"lang=" attribute



HTML 4.0

This is paraphrased from HTML 4.0 which was proposed, in working draft form, on July 8, 1997. Acceptance, at the time of this writing had not been addressed.

Note: "User agents (browsers) must not use the "lang=" attribute to determine text directionality.

The "lang=" attribute establishes the natural, spoken language for a page. The objective is to make the internet truly international, accepting all languages, characters and writing styles. The "lang=" attribute allows the setting of rules for search engines, speech synthesis, character sets (fonts or glyphs), quotation marks, hyphenation, ligatures, spacing and spell and grammar checking, based on the stipulated language code.

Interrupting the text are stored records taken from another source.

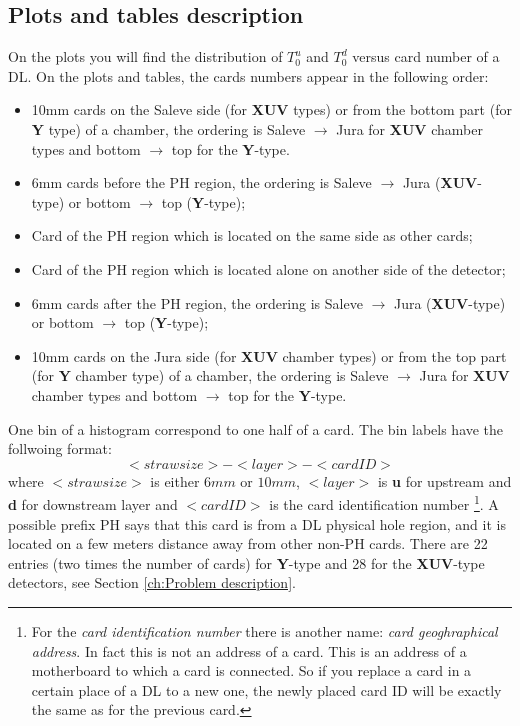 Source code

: \documentclass[a4paper,12pt]{article}
\begin{document}
\subsection{Plots and tables description}
On the plots you will find the distribution of
$T_0^u$ and $T_0^d$ versus card number of a DL.
On the plots and tables, the cards numbers appear in the following order:
\begin{itemize}
\item 10mm cards on the Saleve side (for {\bf XUV} types) or
from the bottom part (for {\bf Y} type) of a chamber, the ordering
is Saleve $\rightarrow$ Jura for {\bf XUV} chamber types and
bottom $\rightarrow$ top for the {\bf Y}-type.
\item 6mm cards before the PH region, the ordering is Saleve $\rightarrow$ Jura
      ({\bf XUV}-type) or bottom $\rightarrow$ top ({\bf Y}-type);
\item Card of the PH region which is located on the same side as other cards;
\item Card of the PH region which is located alone on another side of the detector;
\item 6mm cards after the PH region, the ordering is Saleve $\rightarrow$ Jura
      ({\bf XUV}-type) or bottom $\rightarrow$ top ({\bf Y}-type);
\item 10mm cards on the Jura side (for {\bf XUV} chamber types) or
from the top part (for {\bf Y} chamber type) of a chamber, the ordering
is Saleve $\rightarrow$ Jura for {\bf XUV} chamber types and
bottom $\rightarrow$ top for the {\bf Y}-type.
\end{itemize}

One bin of a histogram correspond to one half of a card.
The bin labels have the follwoing format: $$<straw size>-<layer>-<card ID>$$
where $<straw size>$ is either $6mm$ or $10mm$, $<layer>$ is 
{\bf u} for upstream and {\bf d} for downstream layer and $<card ID>$
is the card identification number
\footnote{For the {\it card identification number} there is another name:
{\it card geoghraphical address}. In fact
this is not an address of a card. This is an address of a motherboard to which
a card is connected. So if you replace a card in a certain place of a DL to
a new one, the newly placed card ID will be exactly the same as for the previous card.}.
A possible prefix PH says that this card is from a DL physical hole region,
and it is located on a few meters distance away from other non-PH cards.
There are 22 entries (two times the number of cards)
for {\bf Y}-type and 28 for the {\bf XUV}-type detectors,
see Section \ref{ch:Problem description}.
\end{document}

The argument to the "lang=" attribute is made up of two parts; a primary code and an optional subcode (separated by a "-" hyphen). The primary code is a two character language code.

i.e.<tag lang="en">
The subcode is "understood to be a (ISO 3166) country code". However, W3C also gives several examples:
<tag lang="en-US"> <tag lang="en-cockney"> <tag lang="i-cherokee">
They also propose a method of handling such "artificial languages" as Elfish and Klingon. For such languages they propose the primary code of "x"

The default state of "lang=" is the value "unknown". White space is not allowed in the argument and language-codes are not case-sensitive. The default language is "unknown".